Two lines below mark the span: the one containing "Börsenpreisen am Ende des Berichtszeitraums" and the one containing "## § 4 Einreichungsverfahren". Set down both, plus every line between, exactly as they stand, and nothing else.

═════ The records ═════

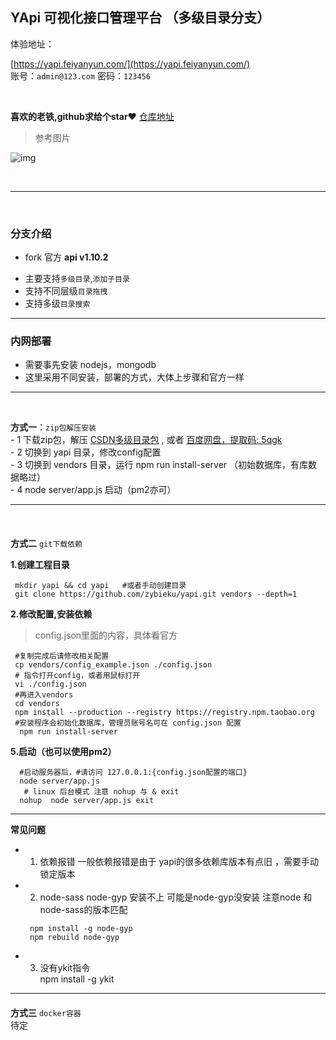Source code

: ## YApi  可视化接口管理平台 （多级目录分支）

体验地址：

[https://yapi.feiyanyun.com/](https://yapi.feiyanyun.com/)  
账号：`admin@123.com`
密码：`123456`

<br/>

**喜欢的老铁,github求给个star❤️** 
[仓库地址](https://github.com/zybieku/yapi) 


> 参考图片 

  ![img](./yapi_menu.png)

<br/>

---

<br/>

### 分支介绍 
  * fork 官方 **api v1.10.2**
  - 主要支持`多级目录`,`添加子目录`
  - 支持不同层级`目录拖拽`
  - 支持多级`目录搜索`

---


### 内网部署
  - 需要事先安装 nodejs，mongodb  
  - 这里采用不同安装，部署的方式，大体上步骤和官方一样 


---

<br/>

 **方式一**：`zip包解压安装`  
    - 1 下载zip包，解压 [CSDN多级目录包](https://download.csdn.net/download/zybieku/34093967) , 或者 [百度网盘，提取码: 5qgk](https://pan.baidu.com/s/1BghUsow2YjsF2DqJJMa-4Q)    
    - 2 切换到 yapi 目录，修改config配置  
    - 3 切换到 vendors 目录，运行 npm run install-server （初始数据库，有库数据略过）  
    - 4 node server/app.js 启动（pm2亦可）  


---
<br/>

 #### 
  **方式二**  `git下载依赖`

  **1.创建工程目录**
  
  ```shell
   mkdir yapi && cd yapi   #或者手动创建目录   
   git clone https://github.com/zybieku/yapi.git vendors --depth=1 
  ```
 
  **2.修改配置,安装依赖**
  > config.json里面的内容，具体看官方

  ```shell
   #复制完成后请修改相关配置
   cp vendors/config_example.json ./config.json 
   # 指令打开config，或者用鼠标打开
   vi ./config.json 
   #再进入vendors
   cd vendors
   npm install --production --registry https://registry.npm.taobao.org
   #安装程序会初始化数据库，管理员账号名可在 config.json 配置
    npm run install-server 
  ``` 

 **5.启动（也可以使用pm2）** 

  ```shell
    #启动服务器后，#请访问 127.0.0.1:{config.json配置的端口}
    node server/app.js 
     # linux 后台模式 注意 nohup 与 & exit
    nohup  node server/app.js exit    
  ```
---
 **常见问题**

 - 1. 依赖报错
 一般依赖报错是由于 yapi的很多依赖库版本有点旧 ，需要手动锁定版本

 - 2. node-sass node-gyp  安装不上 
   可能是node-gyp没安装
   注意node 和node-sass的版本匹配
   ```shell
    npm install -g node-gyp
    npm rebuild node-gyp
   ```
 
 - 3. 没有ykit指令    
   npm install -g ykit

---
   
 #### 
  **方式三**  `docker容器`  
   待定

═════
═════ The records ═════

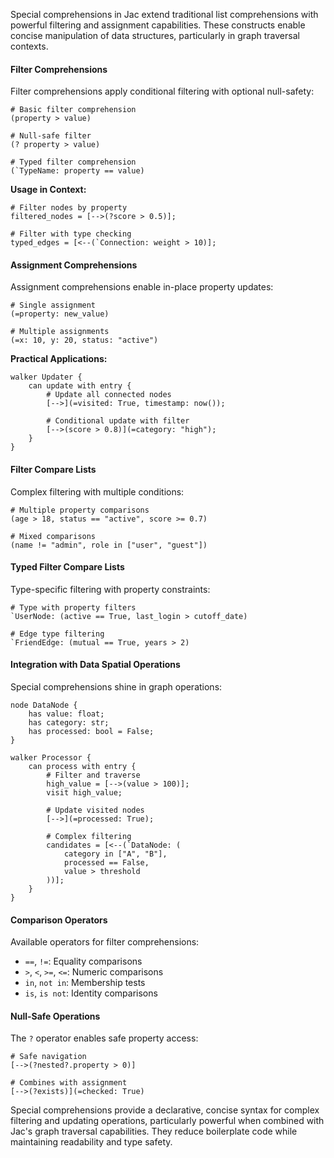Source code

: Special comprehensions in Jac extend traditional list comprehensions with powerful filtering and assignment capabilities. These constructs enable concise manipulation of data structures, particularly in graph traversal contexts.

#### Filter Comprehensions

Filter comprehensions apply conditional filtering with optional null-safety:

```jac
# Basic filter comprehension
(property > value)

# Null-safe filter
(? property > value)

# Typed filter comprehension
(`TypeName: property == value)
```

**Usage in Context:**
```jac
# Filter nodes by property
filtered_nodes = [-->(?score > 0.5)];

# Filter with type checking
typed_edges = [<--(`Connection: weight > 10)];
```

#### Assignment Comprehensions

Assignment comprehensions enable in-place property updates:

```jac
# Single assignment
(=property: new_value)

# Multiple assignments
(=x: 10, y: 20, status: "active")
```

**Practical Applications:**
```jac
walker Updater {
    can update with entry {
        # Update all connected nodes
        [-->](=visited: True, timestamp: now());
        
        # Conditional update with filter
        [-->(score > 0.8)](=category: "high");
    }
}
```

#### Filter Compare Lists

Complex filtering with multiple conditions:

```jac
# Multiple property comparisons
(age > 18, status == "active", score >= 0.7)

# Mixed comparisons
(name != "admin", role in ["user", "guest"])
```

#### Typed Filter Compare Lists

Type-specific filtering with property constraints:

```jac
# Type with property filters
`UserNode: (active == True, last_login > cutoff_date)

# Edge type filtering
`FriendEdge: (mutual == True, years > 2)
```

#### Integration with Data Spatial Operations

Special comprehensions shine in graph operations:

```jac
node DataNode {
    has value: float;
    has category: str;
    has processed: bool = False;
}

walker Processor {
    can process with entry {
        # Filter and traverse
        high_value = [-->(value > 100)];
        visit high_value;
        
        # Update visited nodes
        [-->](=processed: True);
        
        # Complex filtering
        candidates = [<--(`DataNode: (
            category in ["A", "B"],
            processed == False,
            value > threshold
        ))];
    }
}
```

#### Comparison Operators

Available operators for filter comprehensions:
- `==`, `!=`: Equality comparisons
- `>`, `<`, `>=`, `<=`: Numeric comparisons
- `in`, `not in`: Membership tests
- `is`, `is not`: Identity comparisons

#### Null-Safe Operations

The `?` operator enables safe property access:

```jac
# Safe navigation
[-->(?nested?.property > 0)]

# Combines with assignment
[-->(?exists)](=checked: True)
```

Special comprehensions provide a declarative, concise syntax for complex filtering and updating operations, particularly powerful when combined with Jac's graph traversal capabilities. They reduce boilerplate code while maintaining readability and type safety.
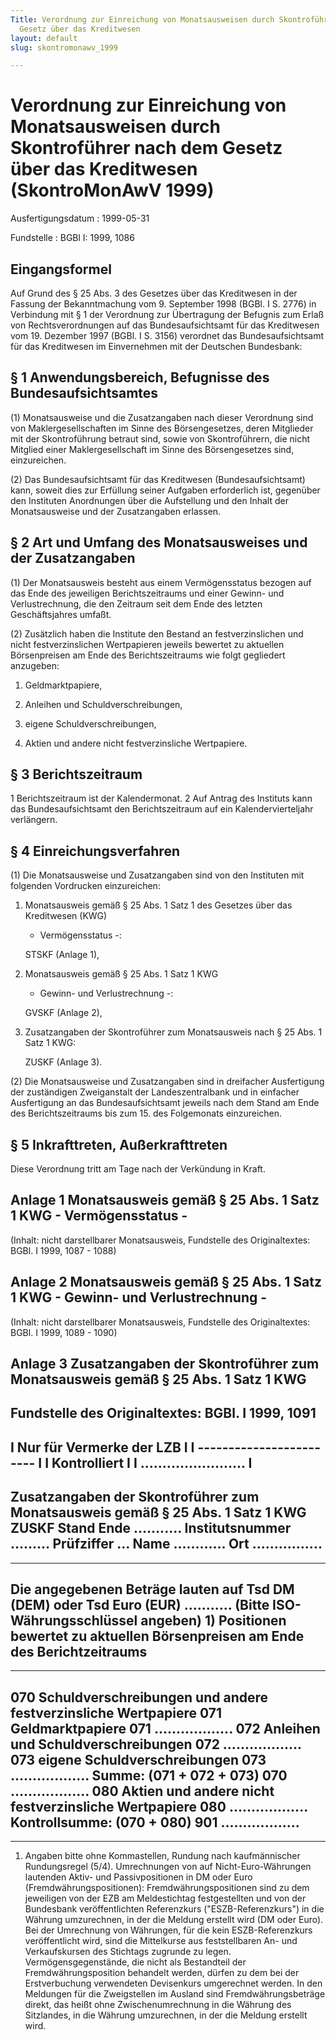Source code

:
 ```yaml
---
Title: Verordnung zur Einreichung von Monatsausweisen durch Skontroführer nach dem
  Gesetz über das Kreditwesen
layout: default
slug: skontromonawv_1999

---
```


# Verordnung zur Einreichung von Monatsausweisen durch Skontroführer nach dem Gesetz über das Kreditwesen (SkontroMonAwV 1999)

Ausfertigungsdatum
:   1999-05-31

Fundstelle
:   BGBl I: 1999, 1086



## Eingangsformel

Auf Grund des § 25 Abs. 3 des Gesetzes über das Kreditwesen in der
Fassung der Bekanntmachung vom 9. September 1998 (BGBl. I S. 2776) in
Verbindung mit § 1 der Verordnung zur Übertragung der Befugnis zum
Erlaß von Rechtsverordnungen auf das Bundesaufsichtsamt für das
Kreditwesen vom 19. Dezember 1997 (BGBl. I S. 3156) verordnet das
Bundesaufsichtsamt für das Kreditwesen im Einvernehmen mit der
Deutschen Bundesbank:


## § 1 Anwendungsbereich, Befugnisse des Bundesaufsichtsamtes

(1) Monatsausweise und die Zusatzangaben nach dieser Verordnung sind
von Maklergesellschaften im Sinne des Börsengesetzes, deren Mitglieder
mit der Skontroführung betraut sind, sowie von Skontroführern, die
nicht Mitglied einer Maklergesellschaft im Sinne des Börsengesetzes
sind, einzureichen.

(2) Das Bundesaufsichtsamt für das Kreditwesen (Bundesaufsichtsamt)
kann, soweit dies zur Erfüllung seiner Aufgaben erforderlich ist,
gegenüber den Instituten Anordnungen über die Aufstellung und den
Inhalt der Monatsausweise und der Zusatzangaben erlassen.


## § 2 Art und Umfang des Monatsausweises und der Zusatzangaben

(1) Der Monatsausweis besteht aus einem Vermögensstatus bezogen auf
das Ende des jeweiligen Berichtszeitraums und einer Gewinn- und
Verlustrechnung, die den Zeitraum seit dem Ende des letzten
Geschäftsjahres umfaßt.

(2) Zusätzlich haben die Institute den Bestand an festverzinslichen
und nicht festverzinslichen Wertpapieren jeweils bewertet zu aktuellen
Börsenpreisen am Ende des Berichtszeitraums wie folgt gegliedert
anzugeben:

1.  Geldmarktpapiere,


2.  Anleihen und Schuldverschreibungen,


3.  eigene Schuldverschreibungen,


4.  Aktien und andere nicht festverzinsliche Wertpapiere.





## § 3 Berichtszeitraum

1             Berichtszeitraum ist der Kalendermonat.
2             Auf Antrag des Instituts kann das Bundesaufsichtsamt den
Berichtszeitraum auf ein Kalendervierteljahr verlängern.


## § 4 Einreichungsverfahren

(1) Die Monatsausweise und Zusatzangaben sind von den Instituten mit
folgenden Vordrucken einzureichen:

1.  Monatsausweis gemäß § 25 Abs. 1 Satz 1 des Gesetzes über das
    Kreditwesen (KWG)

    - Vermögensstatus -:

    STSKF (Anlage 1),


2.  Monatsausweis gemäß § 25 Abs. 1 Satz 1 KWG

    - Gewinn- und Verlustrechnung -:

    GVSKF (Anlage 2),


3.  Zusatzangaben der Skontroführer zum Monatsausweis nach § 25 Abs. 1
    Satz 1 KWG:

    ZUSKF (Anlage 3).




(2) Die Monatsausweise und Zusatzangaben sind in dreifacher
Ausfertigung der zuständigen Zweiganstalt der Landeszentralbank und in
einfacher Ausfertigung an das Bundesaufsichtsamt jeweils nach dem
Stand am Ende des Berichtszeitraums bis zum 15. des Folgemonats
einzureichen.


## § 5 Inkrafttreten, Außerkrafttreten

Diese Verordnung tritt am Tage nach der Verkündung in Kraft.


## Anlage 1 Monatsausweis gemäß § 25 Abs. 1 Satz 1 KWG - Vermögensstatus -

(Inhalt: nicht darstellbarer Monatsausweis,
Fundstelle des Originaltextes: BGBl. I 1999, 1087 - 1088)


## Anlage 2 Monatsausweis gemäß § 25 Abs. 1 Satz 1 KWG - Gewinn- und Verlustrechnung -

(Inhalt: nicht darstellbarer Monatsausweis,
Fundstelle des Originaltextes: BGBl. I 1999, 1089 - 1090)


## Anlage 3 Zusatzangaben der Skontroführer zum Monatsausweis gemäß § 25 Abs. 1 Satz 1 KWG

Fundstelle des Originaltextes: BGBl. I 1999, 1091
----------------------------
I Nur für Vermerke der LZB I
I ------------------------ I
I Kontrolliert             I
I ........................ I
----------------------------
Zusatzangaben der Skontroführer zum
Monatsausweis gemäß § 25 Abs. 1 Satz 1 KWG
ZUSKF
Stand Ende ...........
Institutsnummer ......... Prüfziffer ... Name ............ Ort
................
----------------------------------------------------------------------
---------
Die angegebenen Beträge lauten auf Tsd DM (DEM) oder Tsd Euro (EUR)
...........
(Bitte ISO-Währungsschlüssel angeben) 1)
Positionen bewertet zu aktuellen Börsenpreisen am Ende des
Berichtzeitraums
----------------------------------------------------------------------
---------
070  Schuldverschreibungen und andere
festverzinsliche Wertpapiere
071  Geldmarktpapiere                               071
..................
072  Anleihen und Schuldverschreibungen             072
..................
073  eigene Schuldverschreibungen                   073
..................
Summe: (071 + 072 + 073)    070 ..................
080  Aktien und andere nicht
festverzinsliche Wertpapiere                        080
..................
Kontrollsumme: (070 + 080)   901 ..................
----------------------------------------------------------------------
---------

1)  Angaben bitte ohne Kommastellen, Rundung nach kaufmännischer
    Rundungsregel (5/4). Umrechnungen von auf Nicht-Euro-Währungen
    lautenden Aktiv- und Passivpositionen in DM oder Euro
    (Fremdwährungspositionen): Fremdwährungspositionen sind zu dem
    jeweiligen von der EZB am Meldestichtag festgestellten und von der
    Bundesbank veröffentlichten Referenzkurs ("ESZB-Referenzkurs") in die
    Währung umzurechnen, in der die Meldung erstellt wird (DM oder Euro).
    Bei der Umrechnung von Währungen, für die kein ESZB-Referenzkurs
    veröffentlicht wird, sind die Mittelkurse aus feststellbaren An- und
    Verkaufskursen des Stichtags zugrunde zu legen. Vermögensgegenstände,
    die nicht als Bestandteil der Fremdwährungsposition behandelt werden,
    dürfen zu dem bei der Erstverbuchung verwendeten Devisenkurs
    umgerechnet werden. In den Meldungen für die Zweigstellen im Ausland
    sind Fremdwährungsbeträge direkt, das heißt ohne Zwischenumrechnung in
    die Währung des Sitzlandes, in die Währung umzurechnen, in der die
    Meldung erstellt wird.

═════
═════ The records ═════

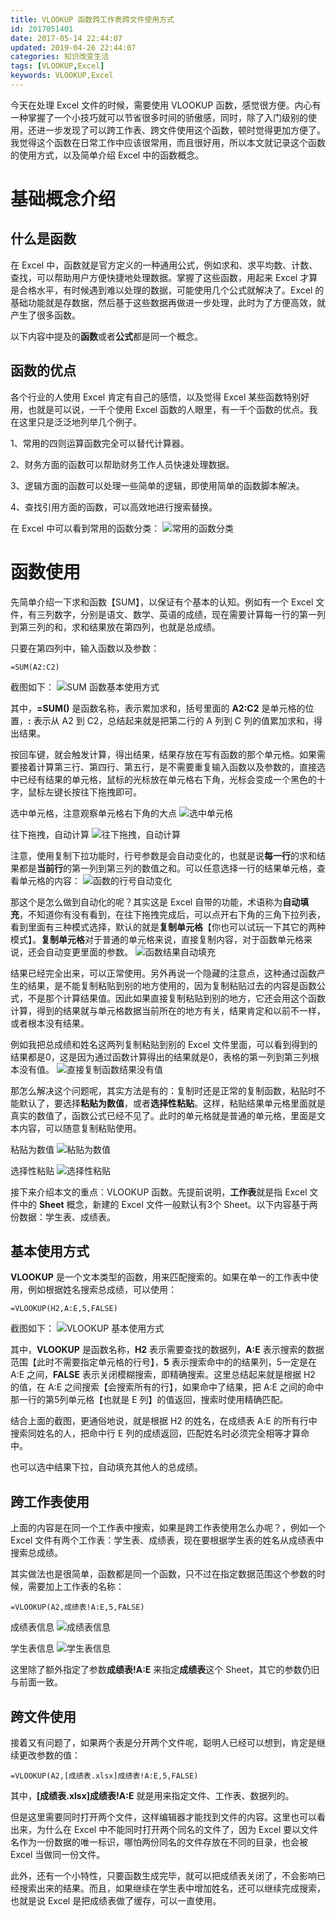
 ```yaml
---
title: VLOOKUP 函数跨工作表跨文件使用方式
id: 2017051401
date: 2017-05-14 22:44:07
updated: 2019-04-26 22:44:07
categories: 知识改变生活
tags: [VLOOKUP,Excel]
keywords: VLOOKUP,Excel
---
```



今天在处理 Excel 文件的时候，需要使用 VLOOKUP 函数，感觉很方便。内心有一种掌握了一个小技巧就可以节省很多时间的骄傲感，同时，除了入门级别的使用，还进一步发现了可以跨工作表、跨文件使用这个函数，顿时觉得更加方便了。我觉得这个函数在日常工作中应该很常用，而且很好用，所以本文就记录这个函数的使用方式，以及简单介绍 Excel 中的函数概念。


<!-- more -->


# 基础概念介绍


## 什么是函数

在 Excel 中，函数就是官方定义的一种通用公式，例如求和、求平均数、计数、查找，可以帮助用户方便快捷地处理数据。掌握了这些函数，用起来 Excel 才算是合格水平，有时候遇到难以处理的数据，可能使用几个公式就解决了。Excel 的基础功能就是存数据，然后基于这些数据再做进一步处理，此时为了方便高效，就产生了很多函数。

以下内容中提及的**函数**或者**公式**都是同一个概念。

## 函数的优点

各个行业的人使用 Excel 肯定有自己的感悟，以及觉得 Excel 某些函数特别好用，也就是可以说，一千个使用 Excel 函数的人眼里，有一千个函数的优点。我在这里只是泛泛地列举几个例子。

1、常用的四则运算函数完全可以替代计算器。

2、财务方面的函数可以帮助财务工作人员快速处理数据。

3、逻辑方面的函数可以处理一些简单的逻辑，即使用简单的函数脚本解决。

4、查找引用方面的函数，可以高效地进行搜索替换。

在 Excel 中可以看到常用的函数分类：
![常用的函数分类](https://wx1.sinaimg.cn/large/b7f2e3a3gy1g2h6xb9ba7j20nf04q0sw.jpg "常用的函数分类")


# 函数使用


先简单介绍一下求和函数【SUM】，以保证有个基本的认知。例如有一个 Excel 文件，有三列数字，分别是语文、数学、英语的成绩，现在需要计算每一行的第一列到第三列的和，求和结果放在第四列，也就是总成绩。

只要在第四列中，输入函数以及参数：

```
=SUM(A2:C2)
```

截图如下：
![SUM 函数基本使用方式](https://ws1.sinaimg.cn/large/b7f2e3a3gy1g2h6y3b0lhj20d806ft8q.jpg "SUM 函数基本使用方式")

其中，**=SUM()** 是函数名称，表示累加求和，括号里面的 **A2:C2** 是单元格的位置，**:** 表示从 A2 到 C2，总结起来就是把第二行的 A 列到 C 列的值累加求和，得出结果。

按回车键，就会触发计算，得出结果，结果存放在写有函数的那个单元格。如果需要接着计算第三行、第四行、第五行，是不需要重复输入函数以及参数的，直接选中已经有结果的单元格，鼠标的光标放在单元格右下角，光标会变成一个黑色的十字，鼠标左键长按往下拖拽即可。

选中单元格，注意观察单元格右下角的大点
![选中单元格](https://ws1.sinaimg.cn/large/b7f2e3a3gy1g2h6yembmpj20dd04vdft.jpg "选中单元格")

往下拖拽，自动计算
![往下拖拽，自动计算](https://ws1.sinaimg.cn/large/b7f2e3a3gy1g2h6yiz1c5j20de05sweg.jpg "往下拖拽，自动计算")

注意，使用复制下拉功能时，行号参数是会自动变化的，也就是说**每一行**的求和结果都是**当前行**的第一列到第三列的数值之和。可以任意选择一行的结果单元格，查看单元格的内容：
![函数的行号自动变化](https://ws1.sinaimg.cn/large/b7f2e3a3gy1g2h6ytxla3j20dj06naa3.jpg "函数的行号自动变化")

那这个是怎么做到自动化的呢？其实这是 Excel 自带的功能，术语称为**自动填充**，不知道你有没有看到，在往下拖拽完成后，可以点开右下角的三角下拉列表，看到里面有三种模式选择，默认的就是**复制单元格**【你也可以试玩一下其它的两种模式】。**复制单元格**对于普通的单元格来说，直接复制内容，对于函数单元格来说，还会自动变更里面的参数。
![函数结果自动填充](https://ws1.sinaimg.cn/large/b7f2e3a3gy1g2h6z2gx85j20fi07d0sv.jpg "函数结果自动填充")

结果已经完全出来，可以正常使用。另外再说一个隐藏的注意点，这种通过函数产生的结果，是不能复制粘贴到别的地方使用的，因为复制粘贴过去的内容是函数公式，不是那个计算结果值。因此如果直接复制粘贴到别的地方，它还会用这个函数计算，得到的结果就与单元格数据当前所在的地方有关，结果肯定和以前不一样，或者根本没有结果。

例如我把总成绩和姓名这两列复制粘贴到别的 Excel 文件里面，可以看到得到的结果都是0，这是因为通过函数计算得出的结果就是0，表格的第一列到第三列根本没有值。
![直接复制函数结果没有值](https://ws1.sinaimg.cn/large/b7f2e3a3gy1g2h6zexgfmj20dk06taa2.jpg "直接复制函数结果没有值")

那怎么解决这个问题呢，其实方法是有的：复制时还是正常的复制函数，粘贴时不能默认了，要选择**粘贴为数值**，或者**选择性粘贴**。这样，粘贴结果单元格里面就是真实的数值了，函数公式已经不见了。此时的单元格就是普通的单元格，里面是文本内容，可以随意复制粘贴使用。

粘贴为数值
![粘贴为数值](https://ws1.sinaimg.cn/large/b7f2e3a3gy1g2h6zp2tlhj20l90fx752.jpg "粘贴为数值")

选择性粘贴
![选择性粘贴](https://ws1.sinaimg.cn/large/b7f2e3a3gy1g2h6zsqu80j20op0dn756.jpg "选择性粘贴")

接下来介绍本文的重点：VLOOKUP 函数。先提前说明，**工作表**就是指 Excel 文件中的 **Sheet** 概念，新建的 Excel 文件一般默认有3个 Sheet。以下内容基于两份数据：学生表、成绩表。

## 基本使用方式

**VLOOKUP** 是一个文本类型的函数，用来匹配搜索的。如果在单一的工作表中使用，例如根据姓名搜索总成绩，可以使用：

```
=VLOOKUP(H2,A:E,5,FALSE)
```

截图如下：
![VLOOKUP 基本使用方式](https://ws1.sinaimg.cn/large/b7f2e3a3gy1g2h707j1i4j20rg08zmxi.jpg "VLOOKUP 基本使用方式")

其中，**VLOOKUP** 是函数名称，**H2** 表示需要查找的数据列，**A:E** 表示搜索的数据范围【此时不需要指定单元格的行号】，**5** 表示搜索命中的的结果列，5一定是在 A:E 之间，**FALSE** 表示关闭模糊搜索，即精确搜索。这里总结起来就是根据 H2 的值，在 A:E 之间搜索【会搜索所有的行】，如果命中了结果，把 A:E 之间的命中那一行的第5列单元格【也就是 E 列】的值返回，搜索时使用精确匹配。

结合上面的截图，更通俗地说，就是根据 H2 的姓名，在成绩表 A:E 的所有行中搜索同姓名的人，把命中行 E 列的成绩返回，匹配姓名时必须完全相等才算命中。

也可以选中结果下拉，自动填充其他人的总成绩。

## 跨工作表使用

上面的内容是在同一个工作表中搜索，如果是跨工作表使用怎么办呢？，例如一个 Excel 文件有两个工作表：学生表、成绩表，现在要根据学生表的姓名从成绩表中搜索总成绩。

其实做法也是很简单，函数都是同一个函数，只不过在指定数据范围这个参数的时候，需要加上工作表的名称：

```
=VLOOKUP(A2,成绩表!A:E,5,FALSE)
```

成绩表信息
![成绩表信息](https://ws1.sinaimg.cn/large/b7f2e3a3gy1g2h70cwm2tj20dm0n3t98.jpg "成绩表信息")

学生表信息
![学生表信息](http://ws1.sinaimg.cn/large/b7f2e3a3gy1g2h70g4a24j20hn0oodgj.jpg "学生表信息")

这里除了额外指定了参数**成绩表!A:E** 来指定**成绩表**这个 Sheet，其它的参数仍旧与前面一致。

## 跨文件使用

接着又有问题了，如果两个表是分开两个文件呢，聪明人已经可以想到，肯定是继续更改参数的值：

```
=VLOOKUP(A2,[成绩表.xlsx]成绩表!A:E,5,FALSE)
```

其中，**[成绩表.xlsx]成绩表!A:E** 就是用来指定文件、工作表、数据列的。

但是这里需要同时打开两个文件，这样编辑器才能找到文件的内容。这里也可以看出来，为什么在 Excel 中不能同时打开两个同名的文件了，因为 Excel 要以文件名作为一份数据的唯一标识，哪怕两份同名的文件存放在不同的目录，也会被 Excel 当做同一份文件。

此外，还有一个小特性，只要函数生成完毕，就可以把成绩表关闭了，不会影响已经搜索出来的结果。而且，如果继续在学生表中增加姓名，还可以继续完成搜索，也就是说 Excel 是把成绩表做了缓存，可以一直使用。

═════

Solution.
Börsenpreisen am Ende des Berichtszeitraums wie folgt gegliedert
anzugeben:

1.  Geldmarktpapiere,


2.  Anleihen und Schuldverschreibungen,


3.  eigene Schuldverschreibungen,


4.  Aktien und andere nicht festverzinsliche Wertpapiere.





## § 3 Berichtszeitraum

1             Berichtszeitraum ist der Kalendermonat.
2             Auf Antrag des Instituts kann das Bundesaufsichtsamt den
Berichtszeitraum auf ein Kalendervierteljahr verlängern.


## § 4 Einreichungsverfahren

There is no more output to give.